━━━━━ Input material

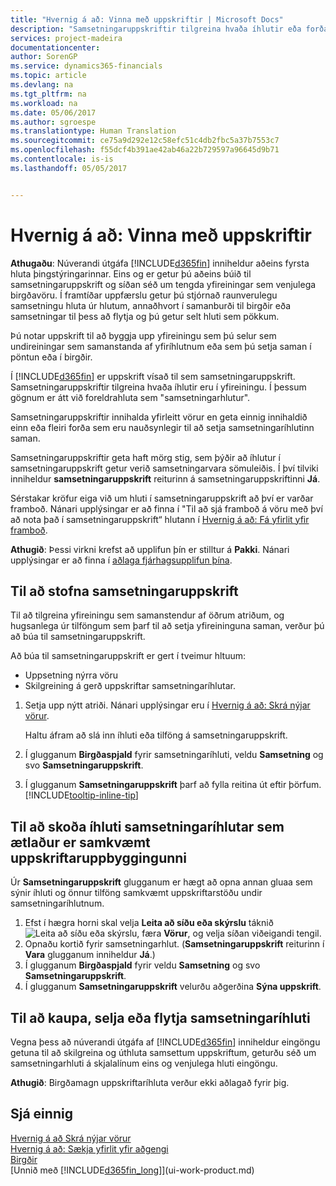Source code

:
 ```yaml
---
title: "Hvernig á að: Vinna með uppskriftir | Microsoft Docs"
description: "Samsetningaruppskriftir tilgreina hvaða íhlutir eða forðar þurfa að vera til staðar til að setja saman vöruna sem samsetningaruppskriftin stendur fyrir. Samsetningaruppskriftir innihalda yfirleitt vörur en geta einnig innihaldið einn eða fleiri forða sem sinna samsetningarvinnunni."
services: project-madeira
documentationcenter: 
author: SorenGP
ms.service: dynamics365-financials
ms.topic: article
ms.devlang: na
ms.tgt_pltfrm: na
ms.workload: na
ms.date: 05/06/2017
ms.author: sgroespe
ms.translationtype: Human Translation
ms.sourcegitcommit: ce75a9d292e12c58efc51c4db2fbc5a37b7553c7
ms.openlocfilehash: f55dcf4b391ae42ab46a22b729597a96645d9b71
ms.contentlocale: is-is
ms.lasthandoff: 05/05/2017


---
```

# <a name="how-to-work-with-bills-of-materials"></a>Hvernig á að: Vinna með uppskriftir
**Athugaðu**: Núverandi útgáfa [!INCLUDE[d365fin](includes/d365fin_md.md)] inniheldur aðeins fyrsta hluta þingstýringarinnar. Eins og er getur þú aðeins búið til samsetningaruppskrift og síðan séð um tengda yfireiningar sem venjulega birgðavöru. Í framtíðar uppfærslu getur þú stjórnað raunverulegu samsetningu hluta úr hlutum, annaðhvort í samanburði til birgðir eða samsetningar til þess að flytja og þú getur selt hluti sem pökkum.

Þú notar uppskrift til að byggja upp yfireiningu sem þú selur sem undireiningar sem samanstanda af yfiríhlutnum eða sem þú setja saman í pöntun eða í birgðir.

Í [!INCLUDE[d365fin](includes/d365fin_md.md)] er uppskrift vísað til sem samsetningaruppskrift. Samsetningaruppskriftir tilgreina hvaða íhlutir eru í yfireiningu. Í þessum gögnum er átt við foreldrahluta sem "samsetningarhlutur".

Samsetningaruppskriftir innihalda yfirleitt vörur en geta einnig innihaldið einn eða fleiri forða sem eru nauðsynlegir til að setja samsetningaríhlutinn saman.

Samsetningaruppskriftir geta haft mörg stig, sem þýðir að íhlutur í samsetningaruppskrift getur verið samsetningarvara sömuleiðis. Í því tilviki inniheldur **samsetningaruppskrift** reiturinn á samsetningaruppskriftinni **Já**.

Sérstakar kröfur eiga við um hluti í samsetningaruppskrift að því er varðar framboð. Nánari upplýsingar er að finna í "Til að sjá framboð á vöru með því að nota það í samsetningaruppskrift“ hlutann í [Hvernig á að: Fá yfirlit yfir framboð](inventory-how-availability-overview.md).

**Athugið**: Þessi virkni krefst að upplifun þín er stilltur á **Pakki**. Nánari upplýsingar er að finna í [aðlaga fjárhagsupplifun þína](ui-experiences.md).

## <a name="to-create-an-assembly-bom"></a>Til að stofna samsetningaruppskrift
Til að tilgreina yfireiningu sem samanstendur af öðrum atriðum, og hugsanlega úr tilföngum sem þarf til að setja yfireininguna saman, verður þú að búa til samsetningaruppskrift.  

Að búa til samsetningaruppskrift er gert í tveimur hltuum:
- Uppsetning nýrra vöru
- Skilgreining á gerð uppskriftar samsetningaríhlutar.

1. Setja upp nýtt atriði. Nánari upplýsingar eru í [Hvernig á að: Skrá nýjar vörur](inventory-how-register-new-items.md).

    Haltu áfram að slá inn íhluti eða tilföng á samsetningaruppskrift.  
2. Í glugganum **Birgðaspjald** fyrir samsetningaríhluti, veldu **Samsetning** og svo **Samsetningaruppskrift**.
3. Í glugganum **Samsetningaruppskrift** þarf að fylla reitina út eftir þörfum. [!INCLUDE[tooltip-inline-tip](includes/tooltip-inline-tip_md.md)]

## <a name="to-view-the-components-of-an-assembly-item-indented-according-to-the-bom-structure"></a>Til að skoða íhluti samsetningaríhlutar sem ætlaður er samkvæmt uppskriftaruppbyggingunni
Úr **Samsetningaruppskrift** glugganum er hægt að opna annan gluaa sem sýnir íhluti og önnur tilföng samkvæmt uppskriftarstöðu undir samsetningaríhlutnum.

1. Efst í hægra horni skal velja **Leita að síðu eða skýrslu** táknið ![Leita að síðu eða skýrslu](media/ui-search/search_small.png "Leita að síðu eða skýrslu táknið"), færa **Vörur**, og velja síðan viðeigandi tengil.
2. Opnaðu kortið fyrir samsetningarhlut. (**Samsetningaruppskrift** reiturinn í **Vara** glugganum inniheldur **Já**.)
3. Í glugganum **Birgðaspjald** fyrir veldu **Samsetning** og svo **Samsetningaruppskrift**.
4. Í glugganum **Samsetningaruppskrift** velurðu aðgerðina **Sýna uppskrift**.

## <a name="to-buy-sell-or-transfer-assembly-items"></a>Til að kaupa, selja eða flytja samsetningaríhluti
Vegna þess að núverandi útgáfa af [!INCLUDE[d365fin](includes/d365fin_md.md)] inniheldur eingöngu getuna til að skilgreina og úthluta samsettum uppskriftum, geturðu séð um samsetningarhluti á skjalalínum eins og venjulega hluti eingöngu.

**Athugið**: Birgðamagn uppskriftaríhluta verður ekki aðlagað fyrir þig.

## <a name="see-also"></a>Sjá einnig
[Hvernig á að Skrá nýjar vörur](inventory-how-register-new-items.md)  
[Hvernig á að: Sækja yfirlit yfir aðgengi](inventory-how-availability-overview.md)     
[Birgðir](inventory-manage-inventory.md)  
[Unnið með [!INCLUDE[d365fin_long](includes/d365fin_long_md.md)]](ui-work-product.md)

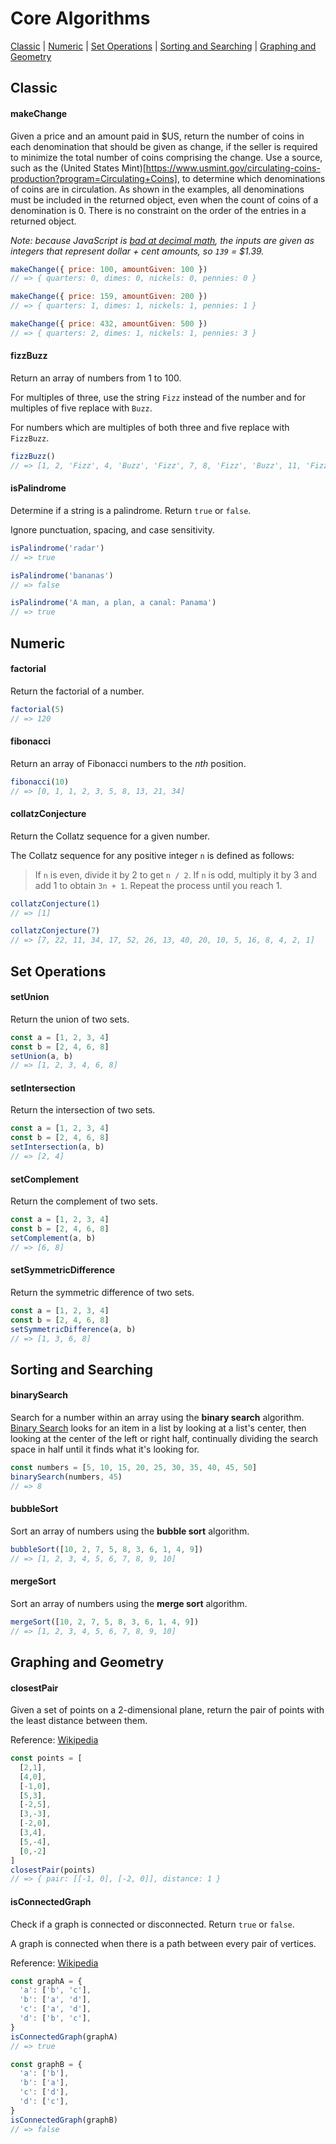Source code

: # Core Algorithms

[Classic](#classic) | [Numeric](#numeric) | [Set Operations](#set-operations) | [Sorting and Searching](#sorting-and-searching) | [Graphing and Geometry](#graphing-and-geometry)

## Classic

#### makeChange

Given a price and an amount paid in $US, return the number of coins in each denomination that should be given as change, if the seller is required to minimize the total number of coins comprising the change. Use a source, such as the (United States Mint)[https://www.usmint.gov/circulating-coins-production?program=Circulating+Coins], to determine which denominations of coins are in circulation. As shown in the examples, all denominations must be included in the returned object, even when the count of coins of a denomination is 0. There is no constraint on the order of the entries in a returned object.

_Note: because JavaScript is [bad at decimal math](http://adripofjavascript.com/blog/drips/avoiding-problems-with-decimal-math-in-javascript.html), the inputs are given as integers that represent dollar + cent amounts, so `139` = $1.39._

```javascript
makeChange({ price: 100, amountGiven: 100 })
// => { quarters: 0, dimes: 0, nickels: 0, pennies: 0 }

makeChange({ price: 159, amountGiven: 200 })
// => { quarters: 1, dimes: 1, nickels: 1, pennies: 1 }

makeChange({ price: 432, amountGiven: 500 })
// => { quarters: 2, dimes: 1, nickels: 1, pennies: 3 }
```

#### fizzBuzz

Return an array of numbers from 1 to 100.

For multiples of three, use the string `Fizz` instead of the number and for multiples of five replace with `Buzz`.

For numbers which are multiples of both three and five replace with `FizzBuzz`.

```javascript
fizzBuzz()
// => [1, 2, 'Fizz', 4, 'Buzz', 'Fizz', 7, 8, 'Fizz', 'Buzz', 11, 'Fizz', 13, 14, 'FizzBuzz', ...]
```

#### isPalindrome

Determine if a string is a palindrome. Return `true` or `false`.

Ignore punctuation, spacing, and case sensitivity.

```javascript
isPalindrome('radar')
// => true

isPalindrome('bananas')
// => false

isPalindrome('A man, a plan, a canal: Panama')
// => true
```

## Numeric

#### factorial

Return the factorial of a number.

```javascript
factorial(5)
// => 120
```

#### fibonacci

Return an array of Fibonacci numbers to the _nth_ position.

```javascript
fibonacci(10)
// => [0, 1, 1, 2, 3, 5, 8, 13, 21, 34]
```

#### collatzConjecture

Return the Collatz sequence for a given number.

The Collatz sequence for any positive integer `n` is defined as follows:

> If `n` is even, divide it by 2 to get `n / 2`. If `n` is odd, multiply it by 3 and add 1 to obtain `3n + 1`. Repeat the process until you reach 1.

```javascript
collatzConjecture(1)
// => [1]

collatzConjecture(7)
// => [7, 22, 11, 34, 17, 52, 26, 13, 40, 20, 10, 5, 16, 8, 4, 2, 1]
```


## Set Operations

#### setUnion

Return the union of two sets.

```javascript
const a = [1, 2, 3, 4]
const b = [2, 4, 6, 8]
setUnion(a, b)
// => [1, 2, 3, 4, 6, 8]
```

#### setIntersection

Return the intersection of two sets.

```javascript
const a = [1, 2, 3, 4]
const b = [2, 4, 6, 8]
setIntersection(a, b)
// => [2, 4]
```

#### setComplement

Return the complement of two sets.

```javascript
const a = [1, 2, 3, 4]
const b = [2, 4, 6, 8]
setComplement(a, b)
// => [6, 8]
```

#### setSymmetricDifference

Return the symmetric difference of two sets.

```javascript
const a = [1, 2, 3, 4]
const b = [2, 4, 6, 8]
setSymmetricDifference(a, b)
// => [1, 3, 6, 8]
```


## Sorting and Searching

#### binarySearch

Search for a number within an array using the **binary search** algorithm.
[Binary Search](https://en.wikipedia.org/wiki/Binary_search_algorithm) looks for an item in a list by looking at a list's center, then looking at the center of the left or right half, continually dividing the search space in half until it finds what it's looking for.

```javascript
const numbers = [5, 10, 15, 20, 25, 30, 35, 40, 45, 50]
binarySearch(numbers, 45)
// => 8
```

#### bubbleSort

Sort an array of numbers using the **bubble sort** algorithm.

```javascript
bubbleSort([10, 2, 7, 5, 8, 3, 6, 1, 4, 9])
// => [1, 2, 3, 4, 5, 6, 7, 8, 9, 10]
```

#### mergeSort

Sort an array of numbers using the **merge sort** algorithm.

```javascript
mergeSort([10, 2, 7, 5, 8, 3, 6, 1, 4, 9])
// => [1, 2, 3, 4, 5, 6, 7, 8, 9, 10]
```


## Graphing and Geometry

#### closestPair

Given a set of points on a 2-dimensional plane, return the pair of points with the least distance between them.

Reference: [Wikipedia](https://en.wikipedia.org/wiki/Closest_pair_of_points_problem)

```javascript
const points = [
  [2,1],
  [4,0],
  [-1,0],
  [5,3],
  [-2,5],
  [3,-3],
  [-2,0],
  [3,4],
  [5,-4],
  [0,-2]
]
closestPair(points)
// => { pair: [[-1, 0], [-2, 0]], distance: 1 }
```

#### isConnectedGraph

Check if a graph is connected or disconnected. Return `true` or `false`.

A graph is connected when there is a path between every pair of vertices.

Reference: [Wikipedia](https://en.wikipedia.org/wiki/Connectivity_(graph_theory))

```javascript
const graphA = {
  'a': ['b', 'c'],
  'b': ['a', 'd'],
  'c': ['a', 'd'],
  'd': ['b', 'c'],
}
isConnectedGraph(graphA)
// => true

const graphB = {
  'a': ['b'],
  'b': ['a'],
  'c': ['d'],
  'd': ['c'],
}
isConnectedGraph(graphB)
// => false
```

━━━━━━━━━━

Scan the lines above for "string", then copy every one that has it.

*Solved exercise*:
For multiples of three, use the string `Fizz` instead of the number and for multiples of five replace with `Buzz`.
Determine if a string is a palindrome. Return `true` or `false`.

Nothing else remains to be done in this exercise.